La vocation de notre revue n’est évidemment pas de prendre parti dans des débats politiques comme ceux du prochain référendum sur l’Europe. Mais dès lors où cette consultation revêt un caractère historique, il nous appartient d’en dégager la signification. Par avance, chacun sent bien que la portée du référendum prévu en 2005 dépassera de beaucoup la question par trop technique de la constitution pour inclure celle, plus directement perceptible et passionnelle, de la Turquie. C’est ce qui va faire de ce référendum un événement de première grandeur.
Pour la première fois dans leur histoire récente, des Européens – Français en l’occurrence – vont se poser une question les concernant en tant qu’Européens authentiques, membres d’une même communauté de naissance et de culture. Autour des mots “Europe” et “Européen”, les équivoques n’ont cessé de s’accumuler, provoquées par l’usage politique qui en est fait. Mais, cette fois, ce n’est plus une Europe politique, transitoire et discutable, qui est en cause, mais l’Europe de toujours, celle que symbolise l’Acropole d’Athènes, le Forum romain, nos cathédrales et nos villages quand ils sont préservés.
Dans le passé, l’enjeu des élections européennes est toujours resté soumis à la politique intérieure. Comme jadis lors des débats sur la CED (Communauté européenne de défense), le référendum sur le traité de Maastricht opposa, en un débat franco-français, souverainistes et fédéralistes de diverses obédiences. On restait dans un registre étroitement français. Cette fois, tout va changer. La toile de fond du référendum étant l’intégration des Turcs dans l’Europe, on échappe aux disputes franco-françaises. Chacun sent qu’il s’agit d’une question de vie et de mort, d’identité et de civilisation.
Bien entendu, les organisateurs du référendum diront et répéteront avec force que la constitution européenne n’a rien à voir avec la Turquie. Mais pourtant cette question, sans être posée, sera la seule que soulèvera réellement le projet de constitution puisque celle-ci suppose qu’un pays comme la Turquie pourrait faire partie de l’Europe.

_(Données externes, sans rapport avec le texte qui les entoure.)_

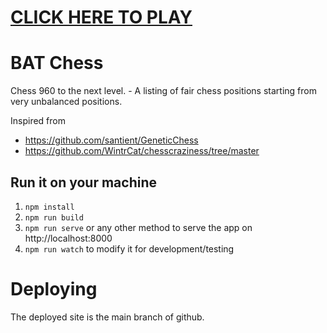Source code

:  # [CLICK HERE TO PLAY](https://alex7li.github.io/MoreRandomChess/)

# BAT Chess

Chess 960 to the next level. - A listing of fair chess positions starting from very unbalanced positions.

Inspired from 
- https://github.com/santient/GeneticChess
- https://github.com/WintrCat/chesscraziness/tree/master

## Run it on your machine
1. `npm install`
2. `npm run build`
3. `npm run serve` or any other method to serve the app on http://localhost:8000
4. `npm run watch` to modify it for development/testing

# Deploying
The deployed site is the main branch of github.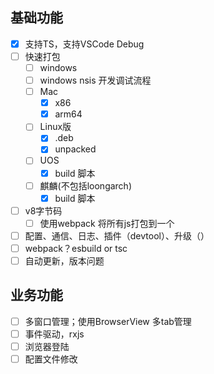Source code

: ## 基础功能
 - [x] 支持TS，支持VSCode Debug
 - [ ] 快速打包
    - [ ] windows
    - [ ] windows nsis 开发调试流程
    - [ ] Mac
      - [x] x86
      - [x] arm64
    - [ ] Linux版
      - [x] .deb
      - [x] unpacked
    - [ ] UOS
      - [x] build 脚本
    - [ ] 麒麟(不包括loongarch)
      - [x] build 脚本
 - [ ] v8字节码
    - [ ] 使用webpack 将所有js打包到一个
 - [ ] 配置、通信、日志、插件（devtool）、升级（）
 - [ ] webpack？esbuild or tsc
 - [ ] 自动更新，版本问题

## 业务功能
 - [ ] 多窗口管理；使用BrowserView 多tab管理
 - [ ] 事件驱动，rxjs 
 - [ ] 浏览器登陆
 - [ ] 配置文件修改
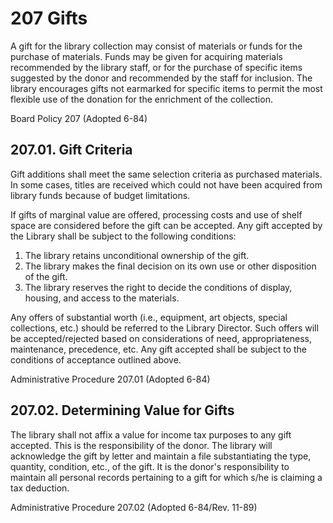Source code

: # 207 Gifts

A gift for the library collection may consist of materials or funds for the purchase of materials. Funds may be given for acquiring materials recommended by the library staff, or for the purchase of specific items suggested by the donor and recommended by the staff for inclusion. The library encourages gifts not earmarked for specific items to permit the most flexible use of the donation for the enrichment of the collection.

Board Policy 207 (Adopted 6-84)

## 207.01. Gift Criteria

Gift additions shall meet the same selection criteria as purchased materials. In some cases, titles are received which could not have been acquired from library funds because of budget limitations.

If gifts of marginal value are offered, processing costs and use of shelf space are considered before the gift can be accepted. Any gift accepted by the Library shall be subject to the following conditions:

1. The library retains unconditional ownership of the gift.
2. The library makes the final decision on its own use or other disposition of the gift.
3. The library reserves the right to decide the conditions of display, housing, and access to the materials.

Any offers of substantial worth (i.e., equipment, art objects, special collections, etc.) should be referred to the Library Director. Such offers will be accepted/rejected based on considerations of need, appropriateness, maintenance, precedence, etc. Any gift accepted shall be subject to the conditions of acceptance outlined above.

Administrative Procedure 207.01 (Adopted 6-84)

## 207.02. Determining Value for Gifts

The library shall not affix a value for income tax purposes to any gift accepted. This is the responsibility of the donor. The library will acknowledge the gift by letter and maintain a file substantiating the type, quantity, condition, etc., of the gift. It is the donor's responsibility to maintain all personal records pertaining to a gift for which s/he is claiming a tax deduction.

Administrative Procedure 207.02 (Adopted 6-84/Rev. 11-89)
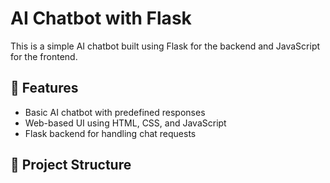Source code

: # AI Chatbot with Flask

This is a simple AI chatbot built using Flask for the backend and JavaScript for the frontend.

## 🚀 Features
- Basic AI chatbot with predefined responses
- Web-based UI using HTML, CSS, and JavaScript
- Flask backend for handling chat requests

## 📁 Project Structure
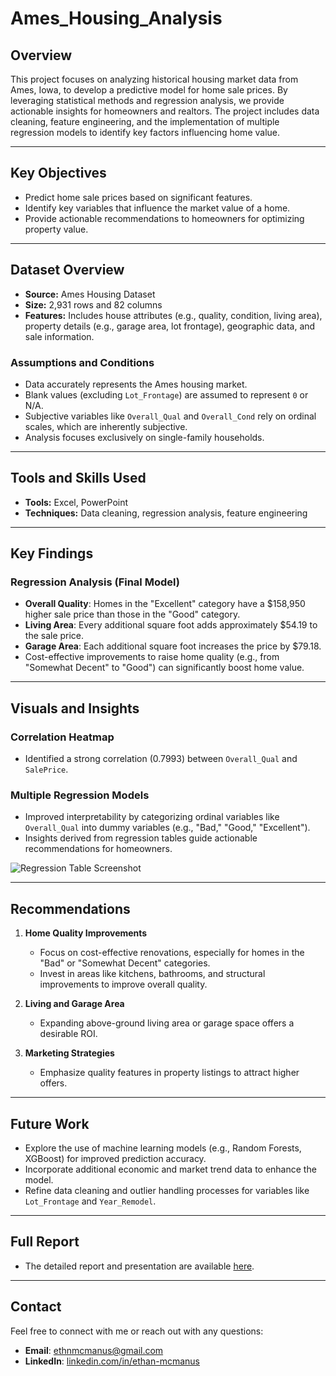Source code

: # Ames_Housing_Analysis

## Overview
This project focuses on analyzing historical housing market data from Ames, Iowa, to develop a predictive model for home sale prices. By leveraging statistical methods and regression analysis, we provide actionable insights for homeowners and realtors. The project includes data cleaning, feature engineering, and the implementation of multiple regression models to identify key factors influencing home value.

---

## Key Objectives
- Predict home sale prices based on significant features.
- Identify key variables that influence the market value of a home.
- Provide actionable recommendations to homeowners for optimizing property value.

---

## Dataset Overview
- **Source:** Ames Housing Dataset
- **Size:** 2,931 rows and 82 columns
- **Features:** Includes house attributes (e.g., quality, condition, living area), property details (e.g., garage area, lot frontage), geographic data, and sale information.

### Assumptions and Conditions
- Data accurately represents the Ames housing market.
- Blank values (excluding `Lot_Frontage`) are assumed to represent `0` or N/A.
- Subjective variables like `Overall_Qual` and `Overall_Cond` rely on ordinal scales, which are inherently subjective.
- Analysis focuses exclusively on single-family households.

---

## Tools and Skills Used
- **Tools:** Excel, PowerPoint
- **Techniques:** Data cleaning, regression analysis, feature engineering

---

## Key Findings
### Regression Analysis (Final Model)
- **Overall Quality**: Homes in the "Excellent" category have a $158,950 higher sale price than those in the "Good" category.
- **Living Area**: Every additional square foot adds approximately $54.19 to the sale price.
- **Garage Area**: Each additional square foot increases the price by $79.18.
- Cost-effective improvements to raise home quality (e.g., from "Somewhat Decent" to "Good") can significantly boost home value.

---

## Visuals and Insights
### Correlation Heatmap
- Identified a strong correlation (0.7993) between `Overall_Qual` and `SalePrice`.

### Multiple Regression Models
- Improved interpretability by categorizing ordinal variables like `Overall_Qual` into dummy variables (e.g., "Bad," "Good," "Excellent").
- Insights derived from regression tables guide actionable recommendations for homeowners.

![Regression Table Screenshot](#)

---

## Recommendations
1. **Home Quality Improvements**
   - Focus on cost-effective renovations, especially for homes in the "Bad" or "Somewhat Decent" categories.
   - Invest in areas like kitchens, bathrooms, and structural improvements to improve overall quality.

2. **Living and Garage Area**
   - Expanding above-ground living area or garage space offers a desirable ROI.

3. **Marketing Strategies**
   - Emphasize quality features in property listings to attract higher offers.

---

## Future Work
- Explore the use of machine learning models (e.g., Random Forests, XGBoost) for improved prediction accuracy.
- Incorporate additional economic and market trend data to enhance the model.
- Refine data cleaning and outlier handling processes for variables like `Lot_Frontage` and `Year_Remodel`.

---

## Full Report
- The detailed report and presentation are available [here](#).

---

## Contact
Feel free to connect with me or reach out with any questions:
- **Email**: [ethnmcmanus@gmail.com](mailto:ethnmcmanus@gmail.com)
- **LinkedIn**: [linkedin.com/in/ethan-mcmanus](https://www.linkedin.com/in/ethan-mcmanus)
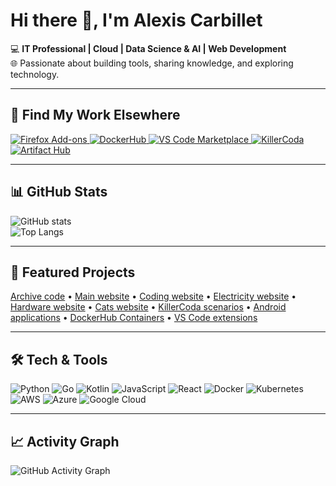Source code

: # Hi there 👋, I'm Alexis Carbillet

💻 **IT Professional | Cloud | Data Science & AI | Web Development**  
🌐 Passionate about building tools, sharing knowledge, and exploring technology.    

---

## 🔗 Find My Work Elsewhere

<p align="left">
  <a href="https://addons.mozilla.org/fr/firefox/user/18481871/" target="_blank">
    <img src="https://img.shields.io/badge/Firefox%20Add--ons-FF7139?style=for-the-badge&logo=firefoxbrowser&logoColor=white" alt="Firefox Add-ons"/>
  </a>
  <a href="https://hub.docker.com/u/alexiscarbillet" target="_blank">
    <img src="https://img.shields.io/badge/DockerHub-2496ED?style=for-the-badge&logo=docker&logoColor=white" alt="DockerHub"/>
  </a>
  <a href="https://marketplace.visualstudio.com/publishers/AlexisCarbillet" target="_blank">
    <img src="https://img.shields.io/badge/VS%20Code%20Marketplace-007ACC?style=for-the-badge&logo=visualstudiocode&logoColor=white" alt="VS Code Marketplace"/>
  </a>
  <a href="https://killercoda.com/alexis-carbillet" target="_blank">
    <img src="https://img.shields.io/badge/KillerCoda-000000?style=for-the-badge&logo=gnu-bash&logoColor=white" alt="KillerCoda"/>
  </a>
  <a href="https://artifacthub.io/packages/search?repo=helm-charts-alexis-carbillet" target="_blank">
    <img src="https://img.shields.io/endpoint?url=https://artifacthub.io/badge/repository/helm-charts-alexis-carbillet" alt="Artifact Hub"/>
  </a>
</p>

---

## 📊 GitHub Stats

![GitHub stats](https://github-readme-stats.vercel.app/api?username=alexiscarbillet&show_icons=true&theme=radical)  
![Top Langs](https://github-readme-stats.vercel.app/api/top-langs/?username=alexiscarbillet&layout=compact&theme=radical)

---

## 🚀 Featured Projects

<p align="left">
  <a href="https://github.com/alexiscarbillet/archive_code">Archive code</a> •
  <a href="https://github.com/alexiscarbillet/alexis-carbillet">Main website</a> •
  <a href="https://github.com/alexiscarbillet/ac-programming">Coding website</a> •
  <a href="https://github.com/alexiscarbillet/ac-electricity">Electricity website</a> •
  <a href="https://github.com/alexiscarbillet/serverhub">Hardware website</a> •
  <a href="https://github.com/alexiscarbillet/cats">Cats website</a> •
  <a href="https://github.com/alexiscarbillet/killercoda">KillerCoda scenarios</a> •
  <a href="https://github.com/alexiscarbillet/apps">Android applications</a> •
  <a href="https://github.com/alexiscarbillet/dockerhub">DockerHub Containers</a> •
  <a href="https://github.com/alexiscarbillet/vscode_extension">VS Code extensions</a>
</p>

---

## 🛠️ Tech & Tools

![Python](https://img.shields.io/badge/Python-3776AB?style=for-the-badge&logo=python&logoColor=white)
![Go](https://img.shields.io/badge/Go-00ADD8?style=for-the-badge&logo=go&logoColor=white)
![Kotlin](https://img.shields.io/badge/Kotlin-0095D5?style=for-the-badge&logo=kotlin&logoColor=white)
![JavaScript](https://img.shields.io/badge/JavaScript-F7DF1E?style=for-the-badge&logo=javascript&logoColor=black)
![React](https://img.shields.io/badge/React-61DAFB?style=for-the-badge&logo=react&logoColor=black)
![Docker](https://img.shields.io/badge/Docker-2496ED?style=for-the-badge&logo=docker&logoColor=white)
![Kubernetes](https://img.shields.io/badge/Kubernetes-326CE5?style=for-the-badge&logo=kubernetes&logoColor=white)
![AWS](https://img.shields.io/badge/AWS-FF9900?style=for-the-badge&logo=amazonaws&logoColor=white)
![Azure](https://img.shields.io/badge/Azure-0078D4?style=for-the-badge&logo=microsoftazure&logoColor=white)
![Google Cloud](https://img.shields.io/badge/Google_Cloud-4285F4?style=for-the-badge&logo=googlecloud&logoColor=white)

---

## 📈 Activity Graph

![GitHub Activity Graph](https://github-readme-activity-graph.vercel.app/graph?username=alexiscarbillet&theme=react-dark)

Qu’est-on en droit de demander à une constitution européenne, sinon de dire en priorité ce qu’est l’Europe, définir son identité, fixer ses frontières? Si la constitution ne dit pas cela, à quoi peut-elle donc bien servir? Mais en réalité, elle répond à ces questions, bien que de façon masquée. Elle admet en effet implicitement qu’une population asiatique et musulmane comme celle de la Turquie, sans parler des masses turcophones qui afflueraient dans son sillage, peut être admise au sein de cette drôle d’Europe qu’elle a pour ambition de définir et d’organiser. On peut même dire que l’un des objectifs voilés de cette constitution est de favoriser l’inclusion de la Turquie en attendant d’autres pays du Moyen-Orient et du Maghreb. N’en déplaise donc aux organisateurs du référendum, le projet de constitution européenne et la question de l’intégration de la Turquie sont indissociables.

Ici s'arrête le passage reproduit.